In 1797 Hare's father died, and it was found that his intention of leaving everything to his second wife was frustrated by her having built her new house of Hurstmonceaux Place upon entailed land. The Hare-Naylors therefore set off for England, leaving three of their children in the care of Clotilda Tambroni and Father Emmanuele Aponte, an old Spanish priest, and appointing the famous Mezzofanti tutor of their eldest son, who at eleven years old learnt to read the deepest Greek books, and to write Greek epigrams upon his step-grandmother.
The Hare-Naylors settled at Hurstmonceaux, and for years were engaged in reconciling residence in a large and expensive house with an ever-diminishing income. Hare-Naylor's vehement democratic principles made enemies and lost friends. He indignantly rejected, as aristocratic, the distinction of a baronetcy. From 1799 (when the Hare-Naylors went to Italy to fetch home their children) life became an increasing struggle with the requirements of an impoverished estate. Hare-Naylor wrote plays, 'The Mirror' and 'The Age of Chivalry,' which were rejected at Drury Lane. In 1801 he published his 'History of the Helvetic Republics,' in two volumes, which was also a severe disappointment, though it passed into a second enlarged edition (4 vols. 1809). Misfortune soured his temper, and the family was only saved from great privations by the intervention and help of the now widowed Lady Jones.

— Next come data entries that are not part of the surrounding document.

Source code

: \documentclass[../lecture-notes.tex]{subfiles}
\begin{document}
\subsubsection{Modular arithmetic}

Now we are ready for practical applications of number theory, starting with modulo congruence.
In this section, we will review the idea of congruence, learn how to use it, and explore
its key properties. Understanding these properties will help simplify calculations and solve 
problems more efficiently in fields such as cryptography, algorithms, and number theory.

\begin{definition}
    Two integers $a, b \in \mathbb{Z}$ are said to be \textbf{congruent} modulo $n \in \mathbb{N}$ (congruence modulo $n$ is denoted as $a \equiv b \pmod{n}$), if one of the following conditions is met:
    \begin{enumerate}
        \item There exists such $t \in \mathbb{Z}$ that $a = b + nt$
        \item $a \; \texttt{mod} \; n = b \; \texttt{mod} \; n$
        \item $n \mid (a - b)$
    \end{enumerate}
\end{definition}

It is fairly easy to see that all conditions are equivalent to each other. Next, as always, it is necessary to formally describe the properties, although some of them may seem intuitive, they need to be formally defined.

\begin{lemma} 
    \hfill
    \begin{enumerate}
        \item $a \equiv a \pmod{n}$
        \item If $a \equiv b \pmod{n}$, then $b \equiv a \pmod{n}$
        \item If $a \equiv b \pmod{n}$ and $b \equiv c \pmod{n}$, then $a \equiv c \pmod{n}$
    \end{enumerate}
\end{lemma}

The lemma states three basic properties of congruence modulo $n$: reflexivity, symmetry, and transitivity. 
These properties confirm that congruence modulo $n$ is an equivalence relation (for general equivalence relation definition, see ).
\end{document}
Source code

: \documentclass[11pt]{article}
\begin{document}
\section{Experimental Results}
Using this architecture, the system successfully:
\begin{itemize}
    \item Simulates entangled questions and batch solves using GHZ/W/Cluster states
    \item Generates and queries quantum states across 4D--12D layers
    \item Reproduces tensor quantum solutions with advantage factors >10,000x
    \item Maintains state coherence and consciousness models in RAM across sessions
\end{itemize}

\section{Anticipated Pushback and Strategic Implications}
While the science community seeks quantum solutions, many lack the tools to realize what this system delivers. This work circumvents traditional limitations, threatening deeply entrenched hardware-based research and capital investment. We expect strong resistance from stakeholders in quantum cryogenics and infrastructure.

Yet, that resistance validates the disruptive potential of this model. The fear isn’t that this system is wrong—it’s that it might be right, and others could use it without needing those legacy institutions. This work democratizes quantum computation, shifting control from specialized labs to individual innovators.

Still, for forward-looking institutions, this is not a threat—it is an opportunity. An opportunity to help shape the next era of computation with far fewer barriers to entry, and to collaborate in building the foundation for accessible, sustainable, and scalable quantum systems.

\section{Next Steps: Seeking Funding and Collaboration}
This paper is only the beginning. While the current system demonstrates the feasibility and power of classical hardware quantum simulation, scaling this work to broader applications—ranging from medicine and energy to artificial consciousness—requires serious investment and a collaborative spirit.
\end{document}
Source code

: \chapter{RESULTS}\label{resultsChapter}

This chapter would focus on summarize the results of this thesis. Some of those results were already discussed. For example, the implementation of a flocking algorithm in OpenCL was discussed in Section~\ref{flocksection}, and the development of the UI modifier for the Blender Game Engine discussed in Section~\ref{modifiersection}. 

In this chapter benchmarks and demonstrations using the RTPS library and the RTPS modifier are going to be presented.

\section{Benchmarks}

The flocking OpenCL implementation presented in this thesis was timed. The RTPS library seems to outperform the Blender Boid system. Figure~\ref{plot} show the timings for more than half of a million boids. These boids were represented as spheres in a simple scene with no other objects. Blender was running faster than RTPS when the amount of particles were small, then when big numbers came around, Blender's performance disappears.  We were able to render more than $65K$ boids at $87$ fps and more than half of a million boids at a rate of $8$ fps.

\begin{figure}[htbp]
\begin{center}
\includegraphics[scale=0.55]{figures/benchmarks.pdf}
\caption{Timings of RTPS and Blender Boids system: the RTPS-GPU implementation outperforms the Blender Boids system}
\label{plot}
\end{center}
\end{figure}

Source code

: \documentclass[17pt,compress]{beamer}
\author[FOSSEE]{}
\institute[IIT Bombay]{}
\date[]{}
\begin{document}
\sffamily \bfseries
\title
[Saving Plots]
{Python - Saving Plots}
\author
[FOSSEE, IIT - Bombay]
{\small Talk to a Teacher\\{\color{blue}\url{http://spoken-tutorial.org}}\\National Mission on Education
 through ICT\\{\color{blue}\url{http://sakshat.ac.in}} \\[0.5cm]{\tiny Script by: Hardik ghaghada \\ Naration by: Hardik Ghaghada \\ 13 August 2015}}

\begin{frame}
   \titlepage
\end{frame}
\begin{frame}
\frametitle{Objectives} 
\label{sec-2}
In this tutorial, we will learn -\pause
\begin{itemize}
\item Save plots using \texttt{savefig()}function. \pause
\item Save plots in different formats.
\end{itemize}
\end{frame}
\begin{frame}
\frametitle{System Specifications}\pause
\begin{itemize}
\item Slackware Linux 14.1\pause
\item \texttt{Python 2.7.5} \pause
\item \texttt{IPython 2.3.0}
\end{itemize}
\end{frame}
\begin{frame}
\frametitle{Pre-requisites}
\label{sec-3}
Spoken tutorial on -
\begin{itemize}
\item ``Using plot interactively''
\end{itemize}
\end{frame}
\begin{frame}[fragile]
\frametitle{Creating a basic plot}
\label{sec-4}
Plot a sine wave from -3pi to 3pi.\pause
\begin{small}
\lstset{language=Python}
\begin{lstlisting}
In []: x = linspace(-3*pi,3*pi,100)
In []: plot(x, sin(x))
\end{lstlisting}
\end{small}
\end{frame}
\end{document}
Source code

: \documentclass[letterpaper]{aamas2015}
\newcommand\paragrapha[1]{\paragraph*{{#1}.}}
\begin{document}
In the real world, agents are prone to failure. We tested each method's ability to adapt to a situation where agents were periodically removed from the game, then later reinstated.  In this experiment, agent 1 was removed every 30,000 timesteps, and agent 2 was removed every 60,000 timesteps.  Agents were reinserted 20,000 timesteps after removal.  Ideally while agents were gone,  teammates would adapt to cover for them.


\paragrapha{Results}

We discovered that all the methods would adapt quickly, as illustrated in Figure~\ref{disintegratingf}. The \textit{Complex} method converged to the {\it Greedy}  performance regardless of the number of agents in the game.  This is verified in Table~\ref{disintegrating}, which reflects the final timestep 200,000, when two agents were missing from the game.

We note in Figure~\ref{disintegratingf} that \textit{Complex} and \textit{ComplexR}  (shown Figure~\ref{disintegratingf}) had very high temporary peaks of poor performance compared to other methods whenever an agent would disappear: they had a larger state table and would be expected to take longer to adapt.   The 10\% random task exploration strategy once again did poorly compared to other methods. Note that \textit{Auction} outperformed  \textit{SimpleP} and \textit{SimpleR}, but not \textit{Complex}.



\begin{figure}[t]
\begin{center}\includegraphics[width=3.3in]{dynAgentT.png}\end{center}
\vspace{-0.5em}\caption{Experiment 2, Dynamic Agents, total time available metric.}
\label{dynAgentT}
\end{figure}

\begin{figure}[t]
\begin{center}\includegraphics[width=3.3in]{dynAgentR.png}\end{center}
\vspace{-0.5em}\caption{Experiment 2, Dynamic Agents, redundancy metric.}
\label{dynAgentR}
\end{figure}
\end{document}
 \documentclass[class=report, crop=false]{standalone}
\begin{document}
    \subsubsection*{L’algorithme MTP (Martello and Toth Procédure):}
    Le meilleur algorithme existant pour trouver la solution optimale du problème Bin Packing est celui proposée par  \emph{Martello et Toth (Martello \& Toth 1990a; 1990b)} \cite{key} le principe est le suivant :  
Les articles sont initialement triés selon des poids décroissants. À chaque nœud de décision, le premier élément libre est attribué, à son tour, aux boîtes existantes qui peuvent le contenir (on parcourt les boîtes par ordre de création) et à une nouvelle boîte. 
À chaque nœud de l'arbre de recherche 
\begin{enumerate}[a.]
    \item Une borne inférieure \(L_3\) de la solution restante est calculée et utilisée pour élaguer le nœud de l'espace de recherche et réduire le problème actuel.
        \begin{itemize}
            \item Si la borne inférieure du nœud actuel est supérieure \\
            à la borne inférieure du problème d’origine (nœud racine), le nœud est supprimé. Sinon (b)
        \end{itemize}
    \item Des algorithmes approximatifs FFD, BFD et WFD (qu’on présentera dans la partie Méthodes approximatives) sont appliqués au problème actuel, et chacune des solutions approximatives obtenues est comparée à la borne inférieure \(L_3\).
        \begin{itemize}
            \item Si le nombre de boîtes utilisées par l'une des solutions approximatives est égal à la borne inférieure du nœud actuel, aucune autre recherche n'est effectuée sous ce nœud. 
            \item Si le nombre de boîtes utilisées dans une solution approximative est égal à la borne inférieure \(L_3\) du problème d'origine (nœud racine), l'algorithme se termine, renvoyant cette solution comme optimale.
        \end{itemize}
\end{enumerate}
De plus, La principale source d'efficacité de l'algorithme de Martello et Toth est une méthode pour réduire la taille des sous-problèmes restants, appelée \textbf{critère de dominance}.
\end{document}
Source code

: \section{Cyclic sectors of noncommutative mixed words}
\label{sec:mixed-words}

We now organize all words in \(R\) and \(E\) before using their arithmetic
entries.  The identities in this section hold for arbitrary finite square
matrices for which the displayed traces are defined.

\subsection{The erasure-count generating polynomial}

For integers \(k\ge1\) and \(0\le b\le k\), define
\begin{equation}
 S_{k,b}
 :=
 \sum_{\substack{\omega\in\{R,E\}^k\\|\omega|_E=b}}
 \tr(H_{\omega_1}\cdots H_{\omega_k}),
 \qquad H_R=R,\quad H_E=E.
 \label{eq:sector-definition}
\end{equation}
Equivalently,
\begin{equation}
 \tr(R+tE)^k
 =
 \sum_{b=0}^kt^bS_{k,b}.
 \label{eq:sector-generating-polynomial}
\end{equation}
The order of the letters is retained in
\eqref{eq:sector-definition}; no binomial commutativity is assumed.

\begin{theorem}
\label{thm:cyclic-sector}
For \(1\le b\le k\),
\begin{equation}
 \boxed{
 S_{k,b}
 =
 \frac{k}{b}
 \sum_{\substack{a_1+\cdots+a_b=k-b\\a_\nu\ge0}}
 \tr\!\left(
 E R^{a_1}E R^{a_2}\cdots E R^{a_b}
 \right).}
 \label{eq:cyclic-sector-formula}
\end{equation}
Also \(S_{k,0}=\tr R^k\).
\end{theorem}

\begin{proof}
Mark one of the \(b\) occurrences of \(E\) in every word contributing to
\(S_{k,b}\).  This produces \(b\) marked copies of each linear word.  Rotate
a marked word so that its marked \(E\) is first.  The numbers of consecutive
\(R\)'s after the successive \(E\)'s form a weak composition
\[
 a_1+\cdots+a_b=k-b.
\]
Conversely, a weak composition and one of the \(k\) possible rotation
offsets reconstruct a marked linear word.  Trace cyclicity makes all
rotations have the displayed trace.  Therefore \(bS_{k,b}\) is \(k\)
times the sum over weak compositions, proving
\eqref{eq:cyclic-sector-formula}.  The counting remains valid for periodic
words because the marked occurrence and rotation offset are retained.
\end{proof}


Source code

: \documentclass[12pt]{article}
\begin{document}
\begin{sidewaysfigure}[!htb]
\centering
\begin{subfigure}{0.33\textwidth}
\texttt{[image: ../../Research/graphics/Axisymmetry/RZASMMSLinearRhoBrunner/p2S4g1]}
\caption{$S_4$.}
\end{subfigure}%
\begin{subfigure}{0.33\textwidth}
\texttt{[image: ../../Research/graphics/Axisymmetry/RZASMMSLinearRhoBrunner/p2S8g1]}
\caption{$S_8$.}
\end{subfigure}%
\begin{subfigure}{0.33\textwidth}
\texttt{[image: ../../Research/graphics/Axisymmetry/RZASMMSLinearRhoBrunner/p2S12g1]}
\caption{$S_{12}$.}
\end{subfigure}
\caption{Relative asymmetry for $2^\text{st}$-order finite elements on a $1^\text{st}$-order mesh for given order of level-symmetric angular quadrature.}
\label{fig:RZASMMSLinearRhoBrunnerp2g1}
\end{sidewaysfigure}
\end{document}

In 1803 Mrs. Hare-Naylor began a large series of pictures representing Hurstmonceaux Castle as it appeared before the destruction. She finished her work, but the minute application seriously affected her health, and brought on total blindness in her forty-eighth year. In the following year the Hare-Naylors left Hurstmonceaux for ever, and went to reside at Weimar, attracted partly by its famous literary society, but more by the kind friendship of the reigning duchess, who paid daily visits to the blind lady. Whilst at Weimar, Hare-Naylor published the very dull novel of 'Theodore, or the Enthusiast,' for which Flaxman, whose sister had been his children's governess, and who had already executed many portraits of the family, made a beautiful series of illustrations. On Easter Sunday, 1806, Georgiana Hare-Naylor died at Lausanne, leaving her children to the care of Lady Jones.
After his wife's death Hare-Naylor could never bear to return to Hurstmonceaux, and in 1807 he sold the estate. In the same year he married again a connection of his first wife, by whom he became the father of two sons and a daughter, subsequently the second wife of Frederick Denison Maurice [q. v.] In April 1815 he died, after a lingering illness, at Tours, and was buried beneath the altar of Hurstmonceaux Church. In 1816 was published his best-known work, a 'Civil and Military History of Germany, from the landing of Gustavus to the Treaty of Westphalia,' in two thick octavo volumes. Two of his sons by his first wife, Augustus William and Julius Charles, are separately noticed.[Manuscript letters of Bishop Shipley to Lady Jones, of Benjamin Franklin to Bishop Shipley, of Sir J. Reynolds to Bishop Shipley, of Clotilda Tambroni and Emmanuele Aponte to Mrs. Hare-Naylor, of Mrs. Hare-Naylor to Lady Jones and to Miss Bowdler, and of Francis Hare-Naylor and of Francis Hare to Lady Jones.]